# Exercise input:

####

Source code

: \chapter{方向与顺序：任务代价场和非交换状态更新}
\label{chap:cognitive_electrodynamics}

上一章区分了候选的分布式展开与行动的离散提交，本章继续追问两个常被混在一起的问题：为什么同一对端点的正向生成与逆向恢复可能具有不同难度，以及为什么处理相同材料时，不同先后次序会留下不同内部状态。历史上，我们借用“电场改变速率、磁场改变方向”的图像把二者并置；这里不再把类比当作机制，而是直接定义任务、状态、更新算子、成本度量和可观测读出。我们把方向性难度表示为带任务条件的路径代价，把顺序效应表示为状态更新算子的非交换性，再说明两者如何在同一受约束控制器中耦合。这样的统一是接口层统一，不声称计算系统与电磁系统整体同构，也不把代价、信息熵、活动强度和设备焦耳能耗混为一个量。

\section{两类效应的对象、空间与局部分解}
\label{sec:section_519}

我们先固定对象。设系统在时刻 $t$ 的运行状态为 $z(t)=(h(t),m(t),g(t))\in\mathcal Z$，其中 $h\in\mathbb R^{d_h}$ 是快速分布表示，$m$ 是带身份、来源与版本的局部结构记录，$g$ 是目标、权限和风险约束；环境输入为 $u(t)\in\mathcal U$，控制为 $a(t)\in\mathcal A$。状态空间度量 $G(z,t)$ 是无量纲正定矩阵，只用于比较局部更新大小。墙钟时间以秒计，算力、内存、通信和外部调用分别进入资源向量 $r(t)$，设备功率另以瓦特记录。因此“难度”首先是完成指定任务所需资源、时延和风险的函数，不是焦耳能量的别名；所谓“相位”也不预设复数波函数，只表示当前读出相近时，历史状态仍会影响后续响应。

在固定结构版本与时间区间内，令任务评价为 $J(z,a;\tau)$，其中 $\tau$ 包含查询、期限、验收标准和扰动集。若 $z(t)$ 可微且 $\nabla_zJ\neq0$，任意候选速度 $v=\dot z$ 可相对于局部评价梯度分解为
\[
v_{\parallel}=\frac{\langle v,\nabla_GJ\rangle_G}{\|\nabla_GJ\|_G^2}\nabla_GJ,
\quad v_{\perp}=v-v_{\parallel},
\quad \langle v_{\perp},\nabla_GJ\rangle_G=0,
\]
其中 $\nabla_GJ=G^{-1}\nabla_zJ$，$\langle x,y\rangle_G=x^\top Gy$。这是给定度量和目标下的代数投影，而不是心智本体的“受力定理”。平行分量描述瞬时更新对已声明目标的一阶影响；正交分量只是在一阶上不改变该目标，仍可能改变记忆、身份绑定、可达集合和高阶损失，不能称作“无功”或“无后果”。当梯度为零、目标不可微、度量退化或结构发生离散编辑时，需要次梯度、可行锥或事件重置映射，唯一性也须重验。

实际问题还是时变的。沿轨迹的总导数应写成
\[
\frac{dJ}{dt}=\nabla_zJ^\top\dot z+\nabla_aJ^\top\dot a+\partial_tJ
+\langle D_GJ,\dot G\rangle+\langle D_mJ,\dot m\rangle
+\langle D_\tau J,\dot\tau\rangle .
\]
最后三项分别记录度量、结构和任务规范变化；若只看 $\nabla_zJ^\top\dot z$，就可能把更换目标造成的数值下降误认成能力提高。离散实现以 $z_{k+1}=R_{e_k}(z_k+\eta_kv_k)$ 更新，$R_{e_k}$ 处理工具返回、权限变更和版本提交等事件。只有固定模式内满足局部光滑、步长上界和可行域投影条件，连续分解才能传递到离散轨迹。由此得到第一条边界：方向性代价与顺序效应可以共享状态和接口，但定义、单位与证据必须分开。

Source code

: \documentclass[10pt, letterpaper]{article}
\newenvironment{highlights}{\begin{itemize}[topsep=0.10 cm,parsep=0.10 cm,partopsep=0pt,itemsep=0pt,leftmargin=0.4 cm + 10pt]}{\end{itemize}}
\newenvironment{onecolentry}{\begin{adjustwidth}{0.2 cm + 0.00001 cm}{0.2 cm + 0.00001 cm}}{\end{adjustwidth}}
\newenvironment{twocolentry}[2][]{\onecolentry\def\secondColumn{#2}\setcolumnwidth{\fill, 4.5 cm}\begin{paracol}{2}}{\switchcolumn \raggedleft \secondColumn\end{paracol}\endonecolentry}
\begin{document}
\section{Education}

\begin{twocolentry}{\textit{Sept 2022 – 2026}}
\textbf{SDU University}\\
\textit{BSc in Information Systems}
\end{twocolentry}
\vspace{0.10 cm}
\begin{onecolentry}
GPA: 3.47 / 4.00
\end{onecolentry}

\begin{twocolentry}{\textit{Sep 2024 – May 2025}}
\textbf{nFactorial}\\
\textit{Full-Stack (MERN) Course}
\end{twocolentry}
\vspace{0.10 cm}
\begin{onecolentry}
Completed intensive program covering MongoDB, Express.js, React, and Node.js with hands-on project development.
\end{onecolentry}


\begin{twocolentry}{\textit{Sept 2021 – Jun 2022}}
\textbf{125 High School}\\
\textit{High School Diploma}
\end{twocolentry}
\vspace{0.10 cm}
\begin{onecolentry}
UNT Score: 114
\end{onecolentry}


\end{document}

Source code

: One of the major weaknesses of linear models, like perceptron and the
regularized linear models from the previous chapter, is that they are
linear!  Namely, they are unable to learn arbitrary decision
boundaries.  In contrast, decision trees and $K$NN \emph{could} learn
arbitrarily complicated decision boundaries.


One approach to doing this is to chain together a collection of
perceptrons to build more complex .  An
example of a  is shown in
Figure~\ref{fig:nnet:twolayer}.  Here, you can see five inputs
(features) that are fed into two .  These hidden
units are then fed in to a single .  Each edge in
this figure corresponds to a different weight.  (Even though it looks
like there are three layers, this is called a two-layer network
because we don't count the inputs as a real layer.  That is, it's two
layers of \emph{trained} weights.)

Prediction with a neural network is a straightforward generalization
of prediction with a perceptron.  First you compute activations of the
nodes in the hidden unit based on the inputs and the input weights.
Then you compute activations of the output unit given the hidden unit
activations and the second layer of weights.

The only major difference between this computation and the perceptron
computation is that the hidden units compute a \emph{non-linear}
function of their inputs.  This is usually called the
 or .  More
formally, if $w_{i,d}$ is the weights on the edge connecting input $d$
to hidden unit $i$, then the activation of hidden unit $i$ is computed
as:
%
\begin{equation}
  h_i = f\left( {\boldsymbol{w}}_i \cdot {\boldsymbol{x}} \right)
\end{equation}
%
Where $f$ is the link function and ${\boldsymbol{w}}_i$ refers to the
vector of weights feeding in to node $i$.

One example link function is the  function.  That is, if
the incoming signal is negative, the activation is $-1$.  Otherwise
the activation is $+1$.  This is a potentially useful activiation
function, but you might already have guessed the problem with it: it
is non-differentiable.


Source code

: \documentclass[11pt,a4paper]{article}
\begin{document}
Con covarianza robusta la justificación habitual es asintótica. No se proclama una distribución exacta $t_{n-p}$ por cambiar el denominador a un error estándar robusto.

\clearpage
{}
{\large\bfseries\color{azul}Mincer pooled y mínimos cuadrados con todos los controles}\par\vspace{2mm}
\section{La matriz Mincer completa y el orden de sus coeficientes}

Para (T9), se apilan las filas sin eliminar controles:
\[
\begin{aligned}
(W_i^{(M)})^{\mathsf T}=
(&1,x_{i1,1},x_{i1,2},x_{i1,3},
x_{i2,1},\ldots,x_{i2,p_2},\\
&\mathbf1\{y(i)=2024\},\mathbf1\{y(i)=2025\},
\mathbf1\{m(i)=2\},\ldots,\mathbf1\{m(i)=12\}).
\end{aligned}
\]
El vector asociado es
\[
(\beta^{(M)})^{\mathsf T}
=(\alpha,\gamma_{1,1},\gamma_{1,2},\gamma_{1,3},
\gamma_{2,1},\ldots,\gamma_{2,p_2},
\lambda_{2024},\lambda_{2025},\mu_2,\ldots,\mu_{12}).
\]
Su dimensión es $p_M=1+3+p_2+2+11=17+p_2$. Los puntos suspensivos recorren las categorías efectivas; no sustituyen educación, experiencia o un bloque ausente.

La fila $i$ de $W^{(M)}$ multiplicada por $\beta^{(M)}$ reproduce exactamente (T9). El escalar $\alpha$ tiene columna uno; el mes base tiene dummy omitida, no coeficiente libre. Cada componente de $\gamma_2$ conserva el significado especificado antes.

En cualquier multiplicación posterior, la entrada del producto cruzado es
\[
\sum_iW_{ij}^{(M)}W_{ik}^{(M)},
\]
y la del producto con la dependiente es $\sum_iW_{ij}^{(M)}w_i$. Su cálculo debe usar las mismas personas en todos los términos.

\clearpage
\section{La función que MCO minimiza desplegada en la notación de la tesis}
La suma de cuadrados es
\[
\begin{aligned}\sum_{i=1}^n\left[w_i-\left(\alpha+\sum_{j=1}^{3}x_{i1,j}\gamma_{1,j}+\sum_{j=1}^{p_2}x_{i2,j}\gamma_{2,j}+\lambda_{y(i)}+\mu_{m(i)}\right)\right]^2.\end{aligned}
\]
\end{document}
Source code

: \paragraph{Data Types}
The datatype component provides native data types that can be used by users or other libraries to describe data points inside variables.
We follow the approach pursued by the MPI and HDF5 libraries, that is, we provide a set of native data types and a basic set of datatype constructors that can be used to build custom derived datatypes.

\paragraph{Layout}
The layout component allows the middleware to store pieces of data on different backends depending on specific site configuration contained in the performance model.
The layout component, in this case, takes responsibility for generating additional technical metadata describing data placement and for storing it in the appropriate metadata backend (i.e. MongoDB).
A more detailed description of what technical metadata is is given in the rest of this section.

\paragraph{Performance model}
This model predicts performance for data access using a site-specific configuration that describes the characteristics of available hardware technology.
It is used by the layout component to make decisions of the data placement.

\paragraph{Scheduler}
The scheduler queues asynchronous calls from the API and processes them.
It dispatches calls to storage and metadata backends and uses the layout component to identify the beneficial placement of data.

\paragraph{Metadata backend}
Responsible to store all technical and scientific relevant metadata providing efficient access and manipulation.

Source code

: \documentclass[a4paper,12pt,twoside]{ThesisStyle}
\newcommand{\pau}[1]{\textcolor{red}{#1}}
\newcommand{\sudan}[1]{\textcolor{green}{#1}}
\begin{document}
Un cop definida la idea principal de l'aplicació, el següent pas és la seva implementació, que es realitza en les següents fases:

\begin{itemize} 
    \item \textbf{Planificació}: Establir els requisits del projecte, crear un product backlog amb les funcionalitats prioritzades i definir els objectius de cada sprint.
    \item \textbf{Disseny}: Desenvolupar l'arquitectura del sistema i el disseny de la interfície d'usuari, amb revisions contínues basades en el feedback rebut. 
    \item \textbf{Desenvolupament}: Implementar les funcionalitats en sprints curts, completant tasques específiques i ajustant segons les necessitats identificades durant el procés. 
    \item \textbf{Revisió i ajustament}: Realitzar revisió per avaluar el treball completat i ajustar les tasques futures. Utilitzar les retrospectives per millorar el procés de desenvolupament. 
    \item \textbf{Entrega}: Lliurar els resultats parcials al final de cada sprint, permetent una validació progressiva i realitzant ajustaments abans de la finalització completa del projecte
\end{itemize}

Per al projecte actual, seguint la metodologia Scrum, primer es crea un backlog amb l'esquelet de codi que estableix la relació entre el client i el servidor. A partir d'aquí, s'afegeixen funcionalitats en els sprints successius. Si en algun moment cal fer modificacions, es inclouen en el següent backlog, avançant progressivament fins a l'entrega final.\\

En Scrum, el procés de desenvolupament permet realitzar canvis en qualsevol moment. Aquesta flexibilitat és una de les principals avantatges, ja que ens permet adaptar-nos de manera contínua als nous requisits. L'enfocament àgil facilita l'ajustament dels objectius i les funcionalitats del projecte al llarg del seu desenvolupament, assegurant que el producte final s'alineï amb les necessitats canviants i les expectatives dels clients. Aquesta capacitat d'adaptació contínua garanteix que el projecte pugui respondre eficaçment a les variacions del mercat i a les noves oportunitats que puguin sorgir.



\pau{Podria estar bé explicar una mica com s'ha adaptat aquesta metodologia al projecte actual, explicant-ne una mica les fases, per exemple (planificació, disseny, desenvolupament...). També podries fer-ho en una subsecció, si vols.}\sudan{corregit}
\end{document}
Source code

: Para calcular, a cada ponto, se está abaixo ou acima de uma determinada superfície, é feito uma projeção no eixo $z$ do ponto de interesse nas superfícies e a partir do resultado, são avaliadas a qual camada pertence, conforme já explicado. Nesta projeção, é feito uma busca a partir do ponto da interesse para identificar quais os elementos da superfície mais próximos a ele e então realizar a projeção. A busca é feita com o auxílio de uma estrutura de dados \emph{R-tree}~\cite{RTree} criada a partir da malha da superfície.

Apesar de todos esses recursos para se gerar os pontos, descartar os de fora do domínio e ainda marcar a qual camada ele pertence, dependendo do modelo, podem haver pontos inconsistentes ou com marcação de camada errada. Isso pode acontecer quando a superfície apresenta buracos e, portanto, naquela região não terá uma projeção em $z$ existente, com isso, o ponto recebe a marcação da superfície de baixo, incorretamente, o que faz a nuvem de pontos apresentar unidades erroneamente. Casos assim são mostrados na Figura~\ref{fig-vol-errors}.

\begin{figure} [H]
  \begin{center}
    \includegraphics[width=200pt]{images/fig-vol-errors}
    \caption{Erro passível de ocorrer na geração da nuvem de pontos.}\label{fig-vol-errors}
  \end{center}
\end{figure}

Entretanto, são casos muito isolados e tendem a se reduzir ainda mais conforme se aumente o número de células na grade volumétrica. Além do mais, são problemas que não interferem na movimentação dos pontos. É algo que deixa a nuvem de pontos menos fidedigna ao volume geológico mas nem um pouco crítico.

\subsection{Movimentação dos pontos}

####

# Exercise:
Search the listing above for the lines with "Prediction with a neural" and "Where $f$ is", then output those lines and all lines between them exactly.

# Task response:
Prediction with a neural network is a straightforward generalization
of prediction with a perceptron.  First you compute activations of the
nodes in the hidden unit based on the inputs and the input weights.
Then you compute activations of the output unit given the hidden unit
activations and the second layer of weights.

The only major difference between this computation and the perceptron
computation is that the hidden units compute a \emph{non-linear}
function of their inputs.  This is usually called the
 or .  More
formally, if $w_{i,d}$ is the weights on the edge connecting input $d$
to hidden unit $i$, then the activation of hidden unit $i$ is computed
as:
%
\begin{equation}
  h_i = f\left( {\boldsymbol{w}}_i \cdot {\boldsymbol{x}} \right)
\end{equation}
%
Where $f$ is the link function and ${\boldsymbol{w}}_i$ refers to the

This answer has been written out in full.